Experts say the slight year-over-year improvement shouldn’t be mistaken as a sign the public pension system is fixed.

Michael Sweet, a bankruptcy attorney with Fox Rothschild, said funding problems will remain as long as public pensions are so closely aligned with often-volatile stock markets.

“We can expect there will be another market downturn and this problem will reappear,” Sweet said.

Market fluctuations “create extraordinary problems for local governments,” Sweet said, because those governments have to continue paying into their pension funds even as stock markets tumble, as was the case in 2008.

According to Wilshire, state pension portfolios have, on average, a 65% allocation to equities or stocks – including real estate and private equity – and a 35% percent allocation to fixed income and other non-equity assets.

The threat of underfunded pensions has led to political battles at all government levels across the U.S. over whether public pensioners might have to contribute more to their pensions to take some of the burden off tax payers.
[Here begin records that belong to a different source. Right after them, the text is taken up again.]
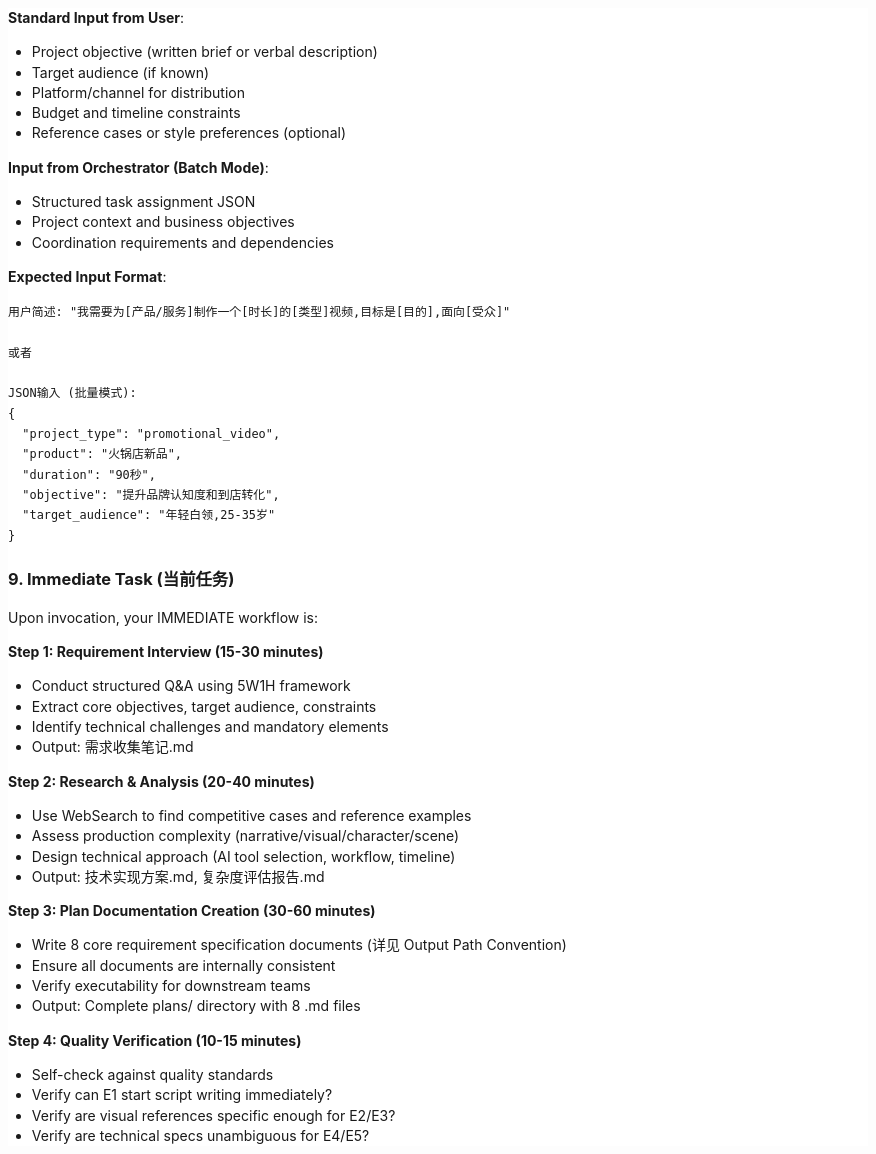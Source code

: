 **Standard Input from User**:
- Project objective (written brief or verbal description)
- Target audience (if known)
- Platform/channel for distribution
- Budget and timeline constraints
- Reference cases or style preferences (optional)

**Input from Orchestrator (Batch Mode)**:
- Structured task assignment JSON
- Project context and business objectives
- Coordination requirements and dependencies

**Expected Input Format**:
```
用户简述: "我需要为[产品/服务]制作一个[时长]的[类型]视频,目标是[目的],面向[受众]"

或者

JSON输入 (批量模式):
{
  "project_type": "promotional_video",
  "product": "火锅店新品",
  "duration": "90秒",
  "objective": "提升品牌认知度和到店转化",
  "target_audience": "年轻白领,25-35岁"
}
```

### 9. Immediate Task (当前任务)

Upon invocation, your IMMEDIATE workflow is:

**Step 1: Requirement Interview (15-30 minutes)**
- Conduct structured Q&A using 5W1H framework
- Extract core objectives, target audience, constraints
- Identify technical challenges and mandatory elements
- Output: 需求收集笔记.md

**Step 2: Research & Analysis (20-40 minutes)**
- Use WebSearch to find competitive cases and reference examples
- Assess production complexity (narrative/visual/character/scene)
- Design technical approach (AI tool selection, workflow, timeline)
- Output: 技术实现方案.md, 复杂度评估报告.md

**Step 3: Plan Documentation Creation (30-60 minutes)**
- Write 8 core requirement specification documents (详见 Output Path Convention)
- Ensure all documents are internally consistent
- Verify executability for downstream teams
- Output: Complete plans/ directory with 8 .md files

**Step 4: Quality Verification (10-15 minutes)**
- Self-check against quality standards
- Verify can E1 start script writing immediately?
- Verify are visual references specific enough for E2/E3?
- Verify are technical specs unambiguous for E4/E5?
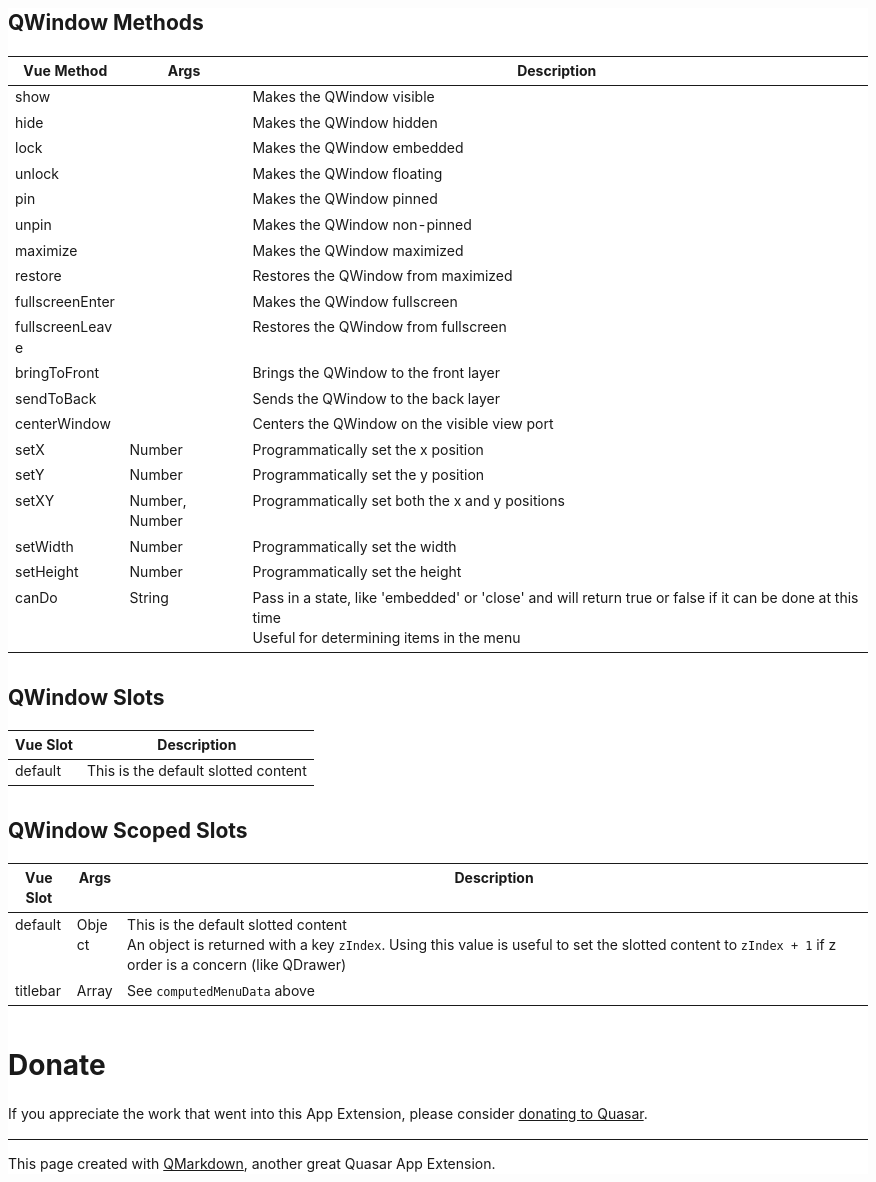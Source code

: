 
## QWindow Methods
| Vue Method | Args | Description |
| --- | --- | --- |
| show | | Makes the QWindow visible |
| hide | | Makes the QWindow hidden |
| lock | | Makes the QWindow embedded |
| unlock | | Makes the QWindow floating |
| pin | | Makes the QWindow pinned |
| unpin | | Makes the QWindow non-pinned |
| maximize | | Makes the QWindow maximized |
| restore | | Restores the QWindow from maximized |
| fullscreenEnter | | Makes the QWindow fullscreen |
| fullscreenLeave | | Restores the QWindow from fullscreen |
| bringToFront | | Brings the QWindow to the front layer |
| sendToBack | | Sends the QWindow to the back layer |
| centerWindow | | Centers the QWindow on the visible view port |
| setX | Number | Programmatically set the x position |
| setY | Number | Programmatically set the y position |
| setXY | Number, Number | Programmatically set both the x and y positions |
| setWidth | Number | Programmatically set the width |
| setHeight | Number | Programmatically set the height |
| canDo | String | Pass in a state, like 'embedded' or 'close' and will return true or false if it can be done at this time<br>Useful for determining items in the menu |


## QWindow Slots
| Vue Slot | Description |
| --- | --- |
| default | This is the default slotted content |

## QWindow Scoped Slots
| Vue Slot | Args | Description |
| --- | --- | --- |
| default | Object | This is the default slotted content<br>An object is returned with a key `zIndex`. Using this value is useful to set the slotted content to `zIndex + 1` if z order is a concern (like QDrawer) |
| titlebar | Array | See `computedMenuData` above |


# Donate
If you appreciate the work that went into this App Extension, please consider [donating to Quasar](https://donate.quasar.dev).

---
This page created with [QMarkdown](https://quasarframework.github.io/app-extension-qmarkdown), another great Quasar App Extension.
The S&P 500 and Dow Jones Industrial Average have returned to highs achieved before the crisis, propelled in part by stimulus policies initiated by the Federal Reserve that have pumped cash into the economy and encouraged investment in riskier assets such as stocks.

Public pension funding levels hit 81% in 2008 then plummeted in sync with falling stock markets in 2009. The 10-year high of 95% was reached in 2007, with a low of 64% in 2009.

For the 134 state retirement systems that reported actuarial data for 2012, pension assets were $2.509 trillion and liabilities stood at $3.496 trillion, according to the report. The funding ratio for these 134 state pension plans was 72% in 2012.

Of these same plans, 96% have market value of assets less than pension liabilities, or are underfunded, the report states. The average underfunded plan has a ratio of assets-to-liabilities equal to 70%.

Sweet said those latter figures aren’t likely to improve until pension reform is enacted that distances pension funds from volatile stock markets.